Each of her arms was thicker than Jonsson’s waist. Her hands were like shovels, studded with bracelets and torqs that she wore as rings. He had once seen her rip a man in half. Literally. In half. And then eat him. Her gut was gargantuan. It was almost a second entity, as if she had smuggled a handcart full of ripening produce under the mountain of her skirts. Her eyes were jet black spigots, furrowed down into a slab of brow. Her hair was coarser than goat’s wool, braided and decorated in the Kharadron style. Her appearance was brutal, but she was clever, very clever. When first they had met, Jonsson had thought he would be clear of her debt and free with her dirigible in a month. He had underestimated her, as almost everyone did. Her insatiable greed was just another manifestation of her ungodly hunger.

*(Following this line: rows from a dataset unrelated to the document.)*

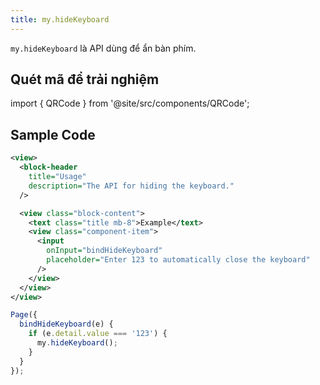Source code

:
 ```yaml
---
title: my.hideKeyboard
---
```


`my.hideKeyboard` là API dùng để ẩn bàn phím.

## Quét mã để trải nghiệm

import { QRCode } from '@site/src/components/QRCode';

<QRCode page="pages/api/keyboard/index" />


## Sample Code

```xml title=index.txml
<view>
  <block-header
    title="Usage"
    description="The API for hiding the keyboard."
  />

  <view class="block-content">
    <text class="title mb-8">Example</text>
    <view class="component-item">
      <input
        onInput="bindHideKeyboard"
        placeholder="Enter 123 to automatically close the keyboard"
      />
    </view>
  </view>
</view>
```

```js title=index.js
Page({
  bindHideKeyboard(e) {
    if (e.detail.value === '123') {
      my.hideKeyboard();
    }
  }
});
```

She was chewing as she entered.
Amongst unlice
nsed traders and petty crooks in every port of the realms, an ogor bodyguard was the ultimate symbol of status. The grots, then, had always been Murrag’s idea of a poke in the eye to convention.
‘Gnollengrom, Lady Murrag,’ said Jonsson, unclasping his hands to give a respectful tug on his beard. He bowed.
‘I always liked you duardin,’ Murrag rumbled. ‘So respectful.’
Jonsson bowed so low that his beard swept the floorboards.
‘You are back so soon, Ingdrin. You found it then.’
Jonsson nibbled on his lip, trying to ignore the grumbling noises coming from Murrag’s belly, so powerful they were shaking her skirts. ‘Aye, lady, I did. Aighmar. Home of the Deepkin aelves in Blackfire.’
She gestured Jonsson towards a side table. ‘Show me.’
The table was scaled for the anatomy of an ogor, and Jonsson was forced to stand on a chair in order to tip the contents of his satchel over the table. Rings and chalices and blades and glittering chunks of coral spilled over the polished wood. Murrag picked through it.
‘Aelves under the sea,’ she mused. ‘I had tasted the rumours. The Undying King hunts for them, you know? And the one with Three Eyes. Stealers of souls to one. Exiles of the Dark Prince to the other. They hide from them, but not from Murrag. She crunches the bone and gristle of legend and myth, devours through to truth inside.’
Jonsson bowed again.
‘How did you find them?’ she asked.
‘We waylaid a skycutter flying the colours of Barak-Zon. Its own fault for straying so far from the patrolled lanes. Anyway, they had recently boarded and scuttled a Skye clan ruinship that had been running repairs after a battle of its own. They didn’t know what they had taken from its holds – not everyone reads Queekish – but it was a written record of a skaven invasion of Aighmar.’
‘Records?’ Murrag’s brutalist features slipped into a broad grin. ‘Not very… skaven.’
‘Very detailed records too. The site was easy to find once I’d translated the skins. My guess is that they meant to pass them on to someone.’